What you have to do:
Only the pictures are to be left out, and the rest of the entries should be reproduced exactly.
Top of Material provided
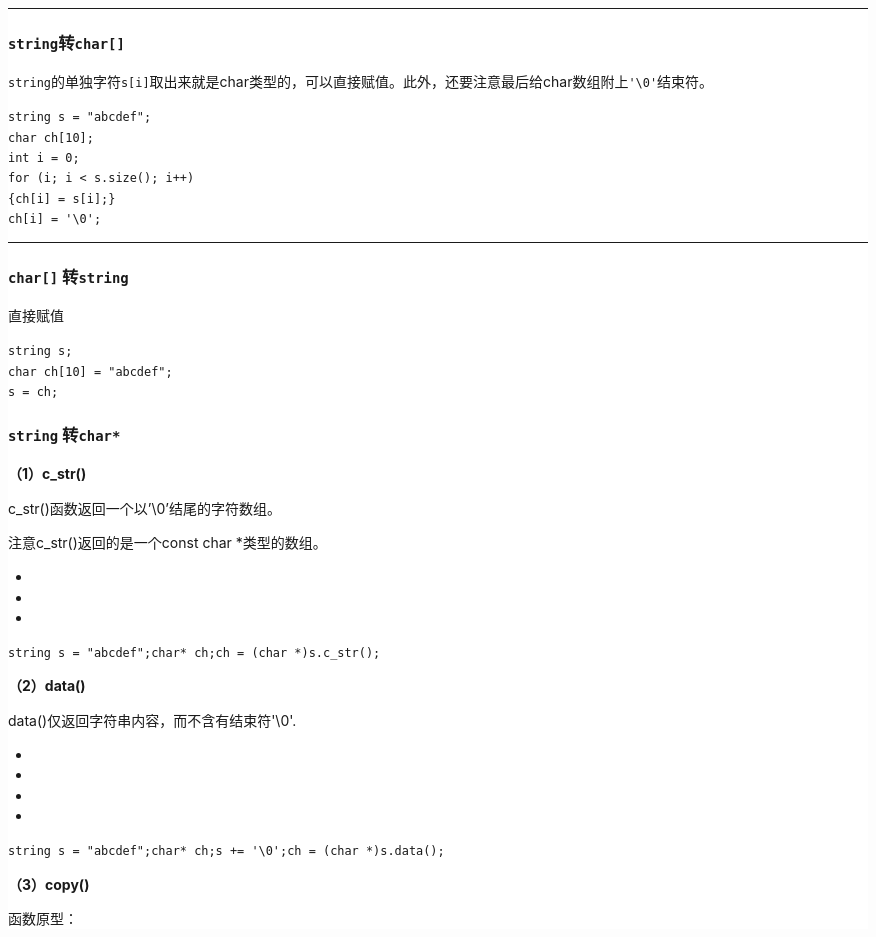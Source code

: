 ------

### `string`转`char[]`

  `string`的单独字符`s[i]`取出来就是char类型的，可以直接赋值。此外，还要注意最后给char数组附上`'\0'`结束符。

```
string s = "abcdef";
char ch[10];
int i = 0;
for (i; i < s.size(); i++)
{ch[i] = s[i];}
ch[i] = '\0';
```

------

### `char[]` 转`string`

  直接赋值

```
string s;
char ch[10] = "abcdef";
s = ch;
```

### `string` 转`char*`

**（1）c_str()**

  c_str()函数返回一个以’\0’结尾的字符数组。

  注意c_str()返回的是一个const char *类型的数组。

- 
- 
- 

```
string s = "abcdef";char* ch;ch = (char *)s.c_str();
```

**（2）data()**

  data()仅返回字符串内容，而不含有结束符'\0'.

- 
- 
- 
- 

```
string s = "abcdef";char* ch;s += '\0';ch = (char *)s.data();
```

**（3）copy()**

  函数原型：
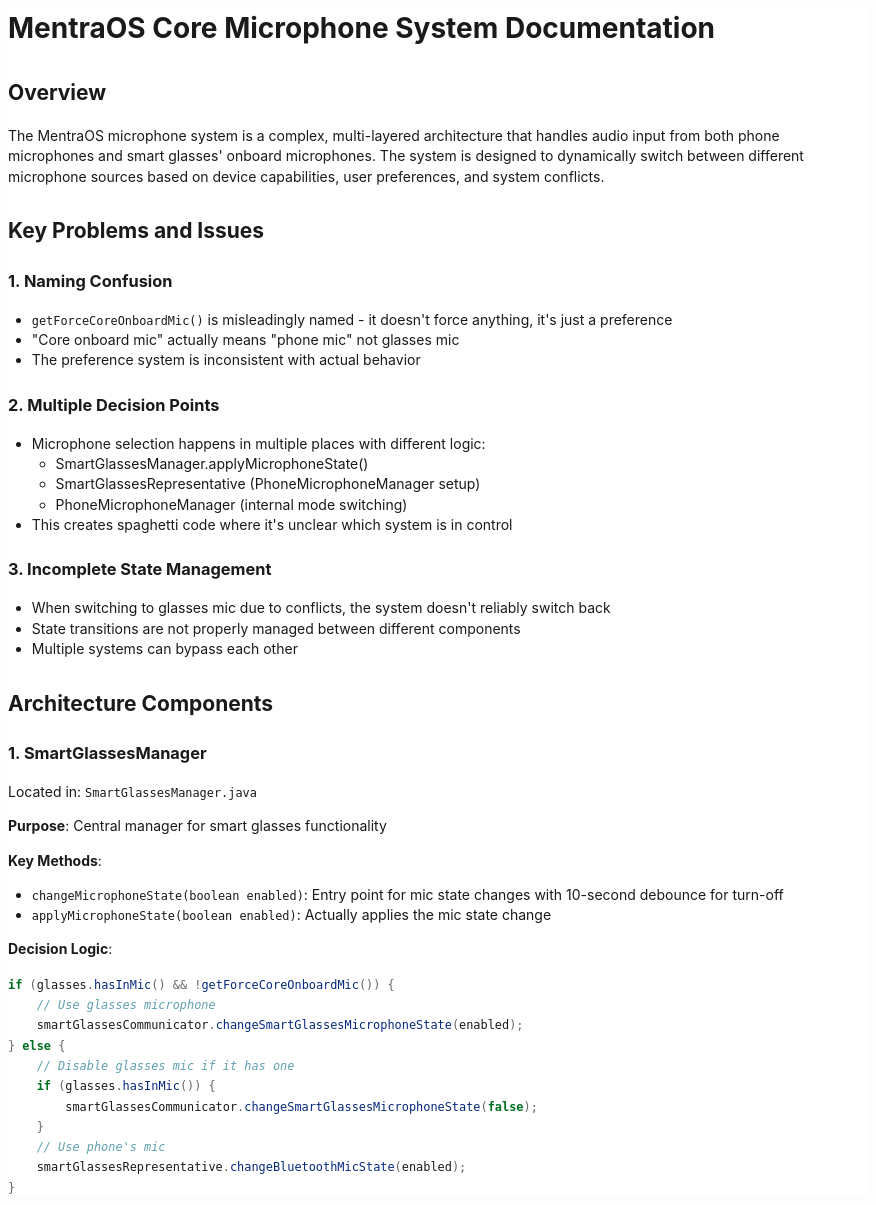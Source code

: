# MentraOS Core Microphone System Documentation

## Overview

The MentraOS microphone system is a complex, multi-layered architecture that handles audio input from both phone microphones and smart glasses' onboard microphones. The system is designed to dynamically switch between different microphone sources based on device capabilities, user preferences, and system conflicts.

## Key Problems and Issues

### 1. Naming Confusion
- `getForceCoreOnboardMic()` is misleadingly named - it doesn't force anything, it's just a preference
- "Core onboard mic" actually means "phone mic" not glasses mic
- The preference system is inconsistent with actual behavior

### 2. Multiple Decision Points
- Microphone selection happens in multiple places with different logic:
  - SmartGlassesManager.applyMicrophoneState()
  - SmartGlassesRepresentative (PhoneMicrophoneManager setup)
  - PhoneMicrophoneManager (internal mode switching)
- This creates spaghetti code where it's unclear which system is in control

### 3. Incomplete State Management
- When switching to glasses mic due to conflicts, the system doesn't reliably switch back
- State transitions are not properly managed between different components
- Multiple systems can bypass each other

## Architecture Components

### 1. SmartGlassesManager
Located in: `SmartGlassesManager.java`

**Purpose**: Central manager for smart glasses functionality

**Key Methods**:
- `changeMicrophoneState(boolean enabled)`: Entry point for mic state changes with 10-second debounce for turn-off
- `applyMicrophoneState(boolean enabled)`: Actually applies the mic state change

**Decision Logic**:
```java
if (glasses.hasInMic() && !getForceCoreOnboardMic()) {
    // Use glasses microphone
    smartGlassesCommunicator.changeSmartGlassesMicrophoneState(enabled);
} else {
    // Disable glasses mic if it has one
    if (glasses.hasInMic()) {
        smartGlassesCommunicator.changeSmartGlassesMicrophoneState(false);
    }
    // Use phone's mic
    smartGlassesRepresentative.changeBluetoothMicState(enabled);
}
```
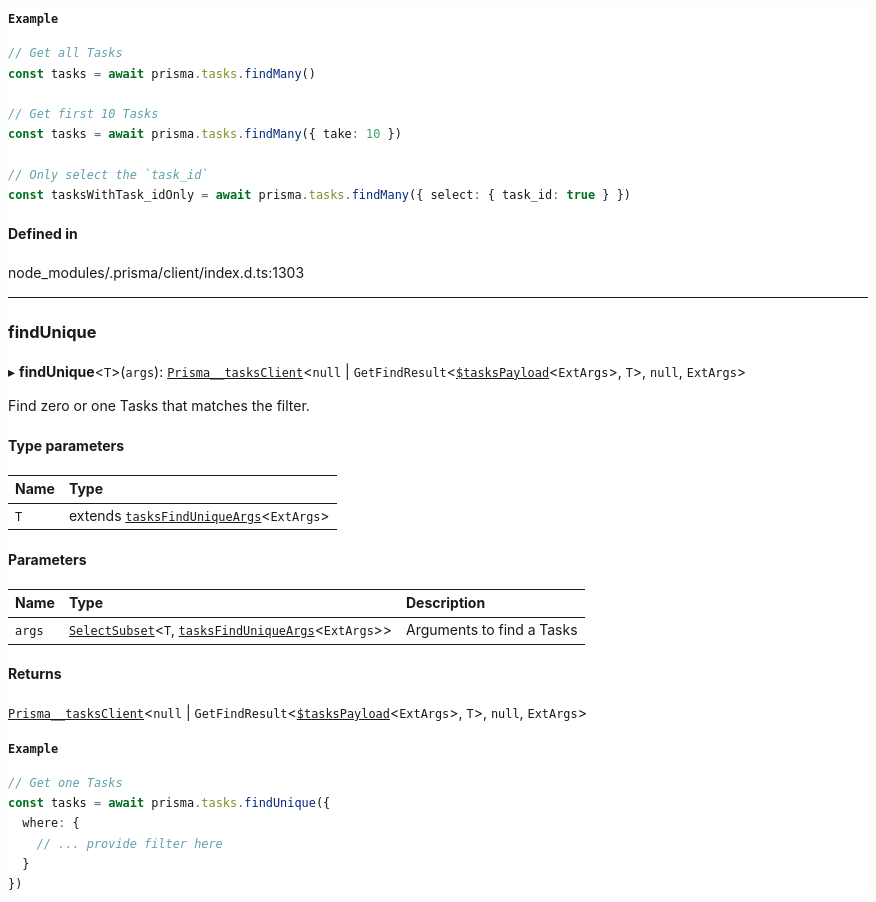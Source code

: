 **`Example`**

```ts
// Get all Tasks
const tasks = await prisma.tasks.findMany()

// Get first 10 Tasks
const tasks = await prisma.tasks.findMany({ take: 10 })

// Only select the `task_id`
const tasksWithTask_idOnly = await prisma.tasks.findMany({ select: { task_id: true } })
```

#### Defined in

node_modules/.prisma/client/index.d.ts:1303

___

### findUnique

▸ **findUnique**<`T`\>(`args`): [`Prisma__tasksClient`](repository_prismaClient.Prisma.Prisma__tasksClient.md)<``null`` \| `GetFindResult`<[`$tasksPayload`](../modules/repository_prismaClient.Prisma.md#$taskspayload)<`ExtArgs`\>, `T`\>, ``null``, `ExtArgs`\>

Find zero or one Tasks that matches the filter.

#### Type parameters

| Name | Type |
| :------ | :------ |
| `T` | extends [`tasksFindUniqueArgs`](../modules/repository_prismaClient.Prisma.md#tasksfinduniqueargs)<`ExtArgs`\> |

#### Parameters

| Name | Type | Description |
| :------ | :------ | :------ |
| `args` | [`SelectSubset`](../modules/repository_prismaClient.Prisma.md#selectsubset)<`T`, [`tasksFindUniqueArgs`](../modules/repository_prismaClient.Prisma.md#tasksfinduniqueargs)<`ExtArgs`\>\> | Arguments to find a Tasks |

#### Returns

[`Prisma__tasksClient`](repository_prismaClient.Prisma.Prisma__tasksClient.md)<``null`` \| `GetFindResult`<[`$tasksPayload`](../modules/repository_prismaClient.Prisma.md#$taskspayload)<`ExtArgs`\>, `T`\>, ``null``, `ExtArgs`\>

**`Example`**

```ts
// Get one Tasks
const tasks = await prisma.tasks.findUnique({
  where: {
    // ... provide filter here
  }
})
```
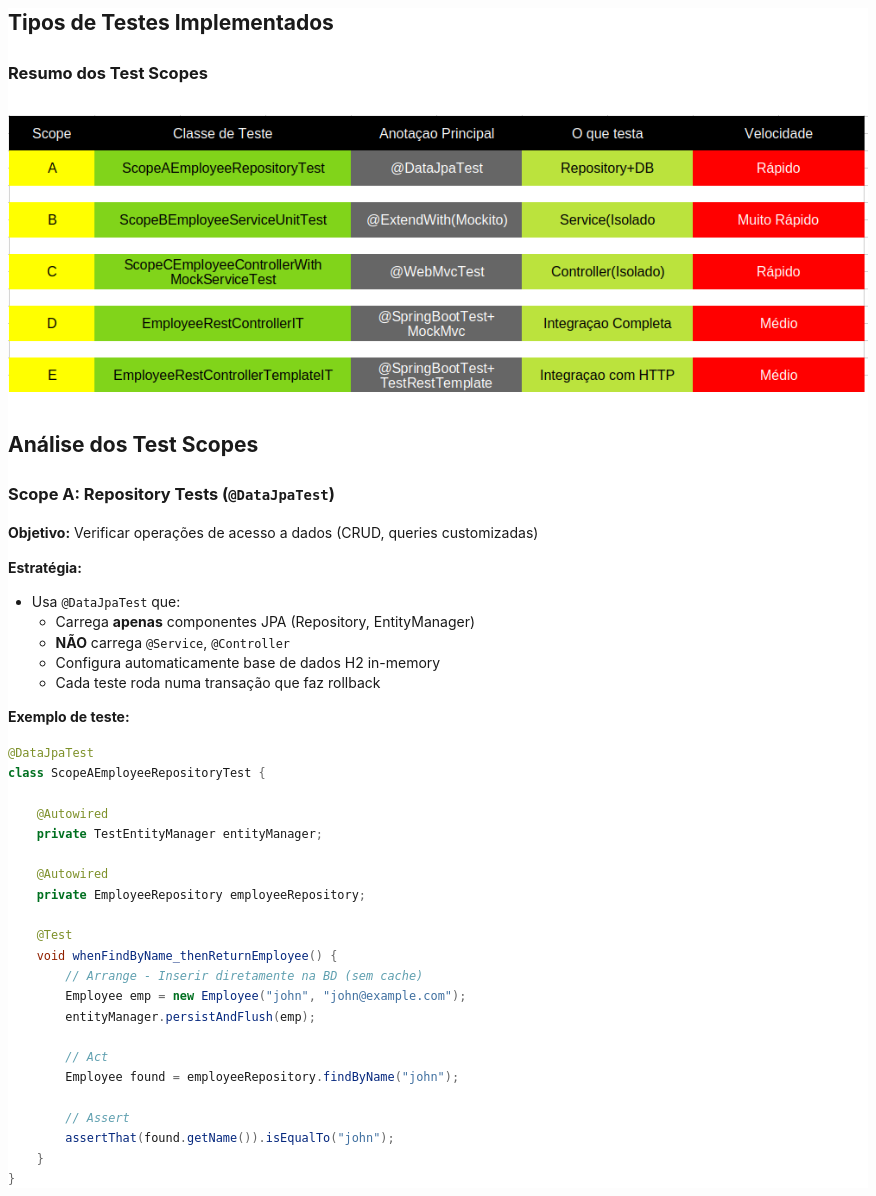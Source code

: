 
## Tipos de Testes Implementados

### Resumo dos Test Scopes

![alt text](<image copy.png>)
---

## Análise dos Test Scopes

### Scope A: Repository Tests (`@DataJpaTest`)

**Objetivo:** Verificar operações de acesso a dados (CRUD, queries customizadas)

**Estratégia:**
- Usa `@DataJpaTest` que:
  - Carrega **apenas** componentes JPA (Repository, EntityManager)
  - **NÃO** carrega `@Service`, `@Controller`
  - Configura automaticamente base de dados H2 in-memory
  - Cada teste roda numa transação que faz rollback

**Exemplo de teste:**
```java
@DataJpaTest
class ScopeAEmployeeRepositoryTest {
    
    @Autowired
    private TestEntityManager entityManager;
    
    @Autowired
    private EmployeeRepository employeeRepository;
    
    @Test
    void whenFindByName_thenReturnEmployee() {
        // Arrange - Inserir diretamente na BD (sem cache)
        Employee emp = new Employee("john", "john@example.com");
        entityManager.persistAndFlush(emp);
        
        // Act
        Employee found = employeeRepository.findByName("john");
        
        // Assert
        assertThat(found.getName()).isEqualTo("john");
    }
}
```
Bottom of Material provided
Answer section:
Source code

: ------

### `string`转`char[]`

  `string`的单独字符`s[i]`取出来就是char类型的，可以直接赋值。此外，还要注意最后给char数组附上`'\0'`结束符。

```
string s = "abcdef";
char ch[10];
int i = 0;
for (i; i < s.size(); i++)
{ch[i] = s[i];}
ch[i] = '\0';
```

------

### `char[]` 转`string`

  直接赋值

```
string s;
char ch[10] = "abcdef";
s = ch;
```

### `string` 转`char*`

**（1）c_str()**

  c_str()函数返回一个以’\0’结尾的字符数组。

  注意c_str()返回的是一个const char *类型的数组。

- 
- 
- 

```
string s = "abcdef";char* ch;ch = (char *)s.c_str();
```

**（2）data()**

  data()仅返回字符串内容，而不含有结束符'\0'.

- 
- 
- 
- 

```
string s = "abcdef";char* ch;s += '\0';ch = (char *)s.data();
```

**（3）copy()**

  函数原型：
Source code

:# MentraOS Core Microphone System Documentation

## Overview

The MentraOS microphone system is a complex, multi-layered architecture that handles audio input from both phone microphones and smart glasses' onboard microphones. The system is designed to dynamically switch between different microphone sources based on device capabilities, user preferences, and system conflicts.

## Key Problems and Issues

### 1. Naming Confusion
- `getForceCoreOnboardMic()` is misleadingly named - it doesn't force anything, it's just a preference
- "Core onboard mic" actually means "phone mic" not glasses mic
- The preference system is inconsistent with actual behavior

### 2. Multiple Decision Points
- Microphone selection happens in multiple places with different logic:
  - SmartGlassesManager.applyMicrophoneState()
  - SmartGlassesRepresentative (PhoneMicrophoneManager setup)
  - PhoneMicrophoneManager (internal mode switching)
- This creates spaghetti code where it's unclear which system is in control

### 3. Incomplete State Management
- When switching to glasses mic due to conflicts, the system doesn't reliably switch back
- State transitions are not properly managed between different components
- Multiple systems can bypass each other

## Architecture Components

### 1. SmartGlassesManager
Located in: `SmartGlassesManager.java`

**Purpose**: Central manager for smart glasses functionality

**Key Methods**:
- `changeMicrophoneState(boolean enabled)`: Entry point for mic state changes with 10-second debounce for turn-off
- `applyMicrophoneState(boolean enabled)`: Actually applies the mic state change

**Decision Logic**:
```java
if (glasses.hasInMic() && !getForceCoreOnboardMic()) {
    // Use glasses microphone
    smartGlassesCommunicator.changeSmartGlassesMicrophoneState(enabled);
} else {
    // Disable glasses mic if it has one
    if (glasses.hasInMic()) {
        smartGlassesCommunicator.changeSmartGlassesMicrophoneState(false);
    }
    // Use phone's mic
    smartGlassesRepresentative.changeBluetoothMicState(enabled);
}
```
Source code

: **`Example`**

```ts
// Get all Tasks
const tasks = await prisma.tasks.findMany()

// Get first 10 Tasks
const tasks = await prisma.tasks.findMany({ take: 10 })

// Only select the `task_id`
const tasksWithTask_idOnly = await prisma.tasks.findMany({ select: { task_id: true } })
```

#### Defined in

node_modules/.prisma/client/index.d.ts:1303

___

### findUnique

▸ **findUnique**<`T`\>(`args`): [`Prisma__tasksClient`](repository_prismaClient.Prisma.Prisma__tasksClient.md)<``null`` \| `GetFindResult`<[`$tasksPayload`](../modules/repository_prismaClient.Prisma.md#$taskspayload)<`ExtArgs`\>, `T`\>, ``null``, `ExtArgs`\>

Find zero or one Tasks that matches the filter.

#### Type parameters

| Name | Type |
| :------ | :------ |
| `T` | extends [`tasksFindUniqueArgs`](../modules/repository_prismaClient.Prisma.md#tasksfinduniqueargs)<`ExtArgs`\> |

#### Parameters

| Name | Type | Description |
| :------ | :------ | :------ |
| `args` | [`SelectSubset`](../modules/repository_prismaClient.Prisma.md#selectsubset)<`T`, [`tasksFindUniqueArgs`](../modules/repository_prismaClient.Prisma.md#tasksfinduniqueargs)<`ExtArgs`\>\> | Arguments to find a Tasks |

#### Returns

[`Prisma__tasksClient`](repository_prismaClient.Prisma.Prisma__tasksClient.md)<``null`` \| `GetFindResult`<[`$tasksPayload`](../modules/repository_prismaClient.Prisma.md#$taskspayload)<`ExtArgs`\>, `T`\>, ``null``, `ExtArgs`\>

**`Example`**

```ts
// Get one Tasks
const tasks = await prisma.tasks.findUnique({
  where: {
    // ... provide filter here
  }
})
```
Source code

: 
## Tipos de Testes Implementados

### Resumo dos Test Scopes

![alt text](<image copy.png>)
---

## Análise dos Test Scopes

### Scope A: Repository Tests (`@DataJpaTest`)

**Objetivo:** Verificar operações de acesso a dados (CRUD, queries customizadas)

**Estratégia:**
- Usa `@DataJpaTest` que:
  - Carrega **apenas** componentes JPA (Repository, EntityManager)
  - **NÃO** carrega `@Service`, `@Controller`
  - Configura automaticamente base de dados H2 in-memory
  - Cada teste roda numa transação que faz rollback

**Exemplo de teste:**
```java
@DataJpaTest
class ScopeAEmployeeRepositoryTest {
    
    @Autowired
    private TestEntityManager entityManager;
    
    @Autowired
    private EmployeeRepository employeeRepository;
    
    @Test
    void whenFindByName_thenReturnEmployee() {
        // Arrange - Inserir diretamente na BD (sem cache)
        Employee emp = new Employee("john", "john@example.com");
        entityManager.persistAndFlush(emp);
        
        // Act
        Employee found = employeeRepository.findByName("john");
        
        // Assert
        assertThat(found.getName()).isEqualTo("john");
    }
}
```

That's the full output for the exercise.